→ Required action: The exact lines of the listing, from its first through the line that contains "and the directory", are to make up the answer, and pictures are to be left out.

##############################

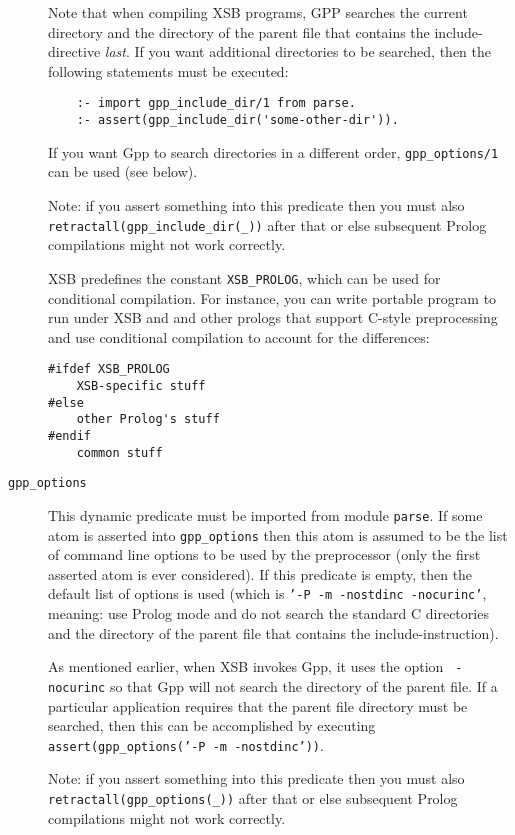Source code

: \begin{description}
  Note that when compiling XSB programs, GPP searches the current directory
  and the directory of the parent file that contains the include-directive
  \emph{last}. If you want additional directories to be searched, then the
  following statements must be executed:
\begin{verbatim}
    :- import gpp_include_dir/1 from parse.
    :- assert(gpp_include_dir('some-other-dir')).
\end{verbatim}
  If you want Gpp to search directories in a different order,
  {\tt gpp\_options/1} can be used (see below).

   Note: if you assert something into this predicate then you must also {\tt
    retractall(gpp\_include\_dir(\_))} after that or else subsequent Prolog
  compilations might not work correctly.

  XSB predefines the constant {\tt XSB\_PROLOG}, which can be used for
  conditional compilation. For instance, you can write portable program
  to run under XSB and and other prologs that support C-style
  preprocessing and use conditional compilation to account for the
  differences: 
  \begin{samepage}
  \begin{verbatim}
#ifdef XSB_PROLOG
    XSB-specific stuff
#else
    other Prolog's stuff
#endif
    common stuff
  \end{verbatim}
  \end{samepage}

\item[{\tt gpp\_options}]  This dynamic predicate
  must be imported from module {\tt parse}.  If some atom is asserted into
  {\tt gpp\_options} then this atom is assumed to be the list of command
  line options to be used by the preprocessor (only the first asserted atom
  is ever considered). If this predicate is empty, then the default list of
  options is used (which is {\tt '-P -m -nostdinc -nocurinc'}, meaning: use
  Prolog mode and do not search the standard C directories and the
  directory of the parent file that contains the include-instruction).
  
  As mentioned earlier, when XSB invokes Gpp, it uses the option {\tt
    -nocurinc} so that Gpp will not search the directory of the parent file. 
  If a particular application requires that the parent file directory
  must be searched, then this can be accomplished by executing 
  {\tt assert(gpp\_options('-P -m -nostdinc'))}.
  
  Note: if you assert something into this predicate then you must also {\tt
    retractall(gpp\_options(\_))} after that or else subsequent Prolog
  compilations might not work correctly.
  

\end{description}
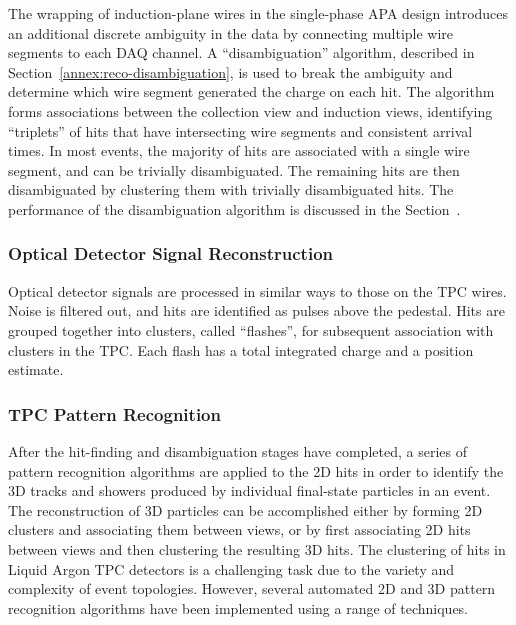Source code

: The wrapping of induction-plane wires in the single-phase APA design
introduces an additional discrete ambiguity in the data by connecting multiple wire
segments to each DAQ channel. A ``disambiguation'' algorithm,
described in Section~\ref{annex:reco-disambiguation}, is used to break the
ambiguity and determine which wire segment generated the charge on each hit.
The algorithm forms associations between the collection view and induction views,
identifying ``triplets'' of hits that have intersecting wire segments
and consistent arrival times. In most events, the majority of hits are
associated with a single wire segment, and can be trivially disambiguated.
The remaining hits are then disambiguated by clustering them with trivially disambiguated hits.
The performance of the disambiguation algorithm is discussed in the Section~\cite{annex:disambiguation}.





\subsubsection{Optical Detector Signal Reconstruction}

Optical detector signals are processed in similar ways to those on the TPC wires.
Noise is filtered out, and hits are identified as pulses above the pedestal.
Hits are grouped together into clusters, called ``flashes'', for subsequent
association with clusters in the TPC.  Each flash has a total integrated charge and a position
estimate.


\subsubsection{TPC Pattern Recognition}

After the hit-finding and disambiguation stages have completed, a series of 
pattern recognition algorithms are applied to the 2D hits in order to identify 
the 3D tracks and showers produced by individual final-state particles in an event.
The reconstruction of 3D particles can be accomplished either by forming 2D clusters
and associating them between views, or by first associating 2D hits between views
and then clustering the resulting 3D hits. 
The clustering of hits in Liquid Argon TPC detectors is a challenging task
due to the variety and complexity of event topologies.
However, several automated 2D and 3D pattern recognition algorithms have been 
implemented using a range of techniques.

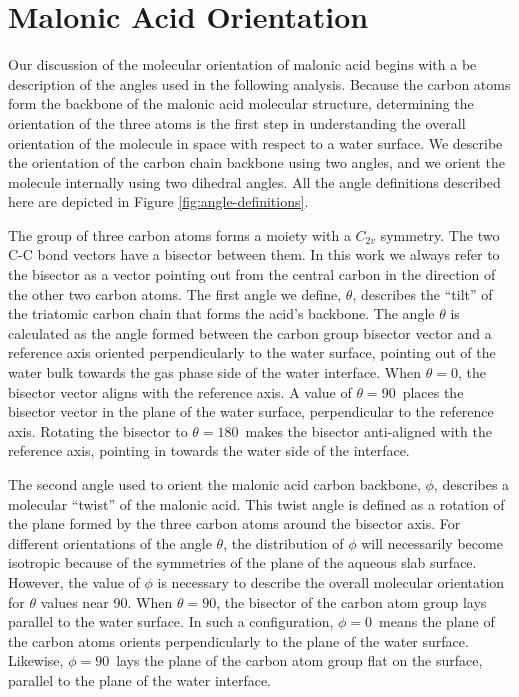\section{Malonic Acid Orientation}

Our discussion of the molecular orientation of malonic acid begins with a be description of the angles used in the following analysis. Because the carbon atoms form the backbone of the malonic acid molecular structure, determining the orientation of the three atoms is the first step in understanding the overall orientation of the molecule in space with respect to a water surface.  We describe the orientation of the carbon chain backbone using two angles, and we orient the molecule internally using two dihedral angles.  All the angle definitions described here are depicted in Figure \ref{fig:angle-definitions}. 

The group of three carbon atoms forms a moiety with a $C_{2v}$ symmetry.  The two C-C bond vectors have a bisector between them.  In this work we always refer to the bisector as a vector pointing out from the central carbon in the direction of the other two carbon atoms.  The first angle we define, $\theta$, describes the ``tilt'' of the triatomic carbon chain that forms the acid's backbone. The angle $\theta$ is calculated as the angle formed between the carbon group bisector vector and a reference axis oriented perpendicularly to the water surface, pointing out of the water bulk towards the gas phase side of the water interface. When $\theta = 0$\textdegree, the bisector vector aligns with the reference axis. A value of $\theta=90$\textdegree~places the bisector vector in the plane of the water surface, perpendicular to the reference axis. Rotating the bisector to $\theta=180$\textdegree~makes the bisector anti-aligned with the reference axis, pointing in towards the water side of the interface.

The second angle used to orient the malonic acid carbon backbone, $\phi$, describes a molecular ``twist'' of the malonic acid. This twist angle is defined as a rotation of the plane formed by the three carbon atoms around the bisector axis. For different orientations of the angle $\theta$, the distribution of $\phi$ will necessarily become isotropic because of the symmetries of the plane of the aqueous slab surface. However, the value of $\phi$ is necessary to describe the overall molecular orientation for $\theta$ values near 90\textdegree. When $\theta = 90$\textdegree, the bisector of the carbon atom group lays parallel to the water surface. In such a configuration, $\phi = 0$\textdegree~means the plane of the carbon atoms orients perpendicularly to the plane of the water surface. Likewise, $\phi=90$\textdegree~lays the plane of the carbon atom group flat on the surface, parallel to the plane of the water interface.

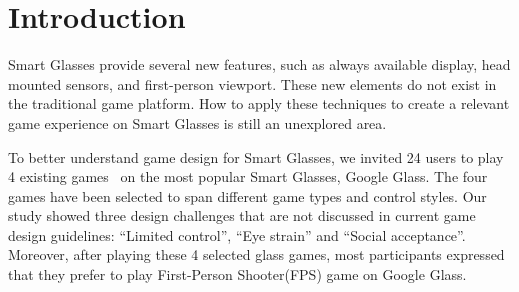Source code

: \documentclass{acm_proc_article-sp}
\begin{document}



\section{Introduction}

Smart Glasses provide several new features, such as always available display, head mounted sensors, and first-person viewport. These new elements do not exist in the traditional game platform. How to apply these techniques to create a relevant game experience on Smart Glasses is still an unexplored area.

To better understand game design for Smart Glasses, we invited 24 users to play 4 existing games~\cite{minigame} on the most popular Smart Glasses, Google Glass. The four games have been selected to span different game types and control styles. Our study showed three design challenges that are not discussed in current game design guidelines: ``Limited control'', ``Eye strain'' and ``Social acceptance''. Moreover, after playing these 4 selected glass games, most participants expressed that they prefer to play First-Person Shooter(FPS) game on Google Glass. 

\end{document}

##############################

→ Result of the exercise:
Source code

: \begin{description}
  Note that when compiling XSB programs, GPP searches the current directory
  and the directory of the parent file that contains the include-directive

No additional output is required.